Of oil is cheaper, why not use the boiler coil and store the cheaper hot water in the storage tank? You don't need a new electrical circuit to do that.0 -
thanks everyone, it seems that it is ok to use the 40 gallon electric tank as a storage tank being fed directly in line from the oil steam tankless coil , but it is not necessary to electrify the 40 gallon holding tank since it's contents should already be hot from the tankless feed. I am trying to get more hot water for the kids, but they got no cash .....when the condo restoration people replaced all the hot water tanks carte blanche due to the fire, well- their tank was only 6months old and I thought it would be a good way to boost the hot water in my daughters tiny house for not too much money. Believe me , the ancient Chevron unit has to go, and some posts have offered a few nice oil steam units that look like a good fit , despite the expense. I just know one of these days the Chevron oil boiler is going to crap out-poof- in a cloud of black smoke.
But for now, why not just splice onto the hot water out pipe form the tank less coil,
connect this to the input pipe of the electric hot water heater tank ,
connect the out pipe from the electric hot water heater tank back to the hot water out pipe
I am assuming at some point the electric hot water tank must be filled with either cold or hot water from the tank less coil output to the electric hot water heater input pipe .

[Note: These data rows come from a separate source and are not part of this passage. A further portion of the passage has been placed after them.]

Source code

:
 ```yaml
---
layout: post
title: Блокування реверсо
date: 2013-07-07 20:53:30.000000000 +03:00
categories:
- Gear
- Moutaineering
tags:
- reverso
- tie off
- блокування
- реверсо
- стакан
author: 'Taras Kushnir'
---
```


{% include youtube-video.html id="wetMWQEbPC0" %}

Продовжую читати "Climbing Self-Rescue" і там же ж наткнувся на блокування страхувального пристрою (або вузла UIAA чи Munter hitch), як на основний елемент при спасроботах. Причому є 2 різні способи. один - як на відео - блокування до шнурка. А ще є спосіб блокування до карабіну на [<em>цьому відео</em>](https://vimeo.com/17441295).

Turn on the hot water and the water is drawn form the electric hot water tank , which should already be fairly hot, depending on if it was wired up or not,
The call for hot water reaches the tank less coil as per usual and it sends it predictably luke warm water to the 40 gallon electric hot water heater.
The plumber I brought in to look at the situation wanted to use a pump to send some of the the hot water back to the steam boiler fill... which would be great but not really what I was looking for ,
i am not a plumber but have done some diy stuff, cant solder my way out of a paper bag...any of this make any sense?
Is an expansion tank of some sort needed off the electric hot water heater?
thanks a bunch !0 -
icesailor, do you mean that there may be no coil heating the drinkable water from in the ancient chevron, ? I , not being a plumber just assumed that there must have been ....are you saying that the same water that goes into making steam could end up in the drinking water pipe? That sounds really nasty.
potable = drinkable ?
Let me take a picture, attach it and see if that helps ,
My daughter hasn't been in the house that long , but the boiler was new when hector was a pup.
Again, thanks
P.S.
my thoughts were that the electric hot water tank by itself would be expensive, due to energy costs and retrofitting the boiler,. I was advised against going to all electric because the boiler was so old, if it sat all summer it might not come back to life in the fall. (leak rust etc)
using both seemed like the perfect plan, the oil boiler wouldn't have to fire as often because it wouldn't get a call for hot water till the 40 gallon tank ran out of hot water, and the electric tank wouldn't have to work that hard because it was being fed by hot water from the boiler.
Am I being penny wise and pound foolish?
Putting the ox before the cart?
Cant see the forest for the trees?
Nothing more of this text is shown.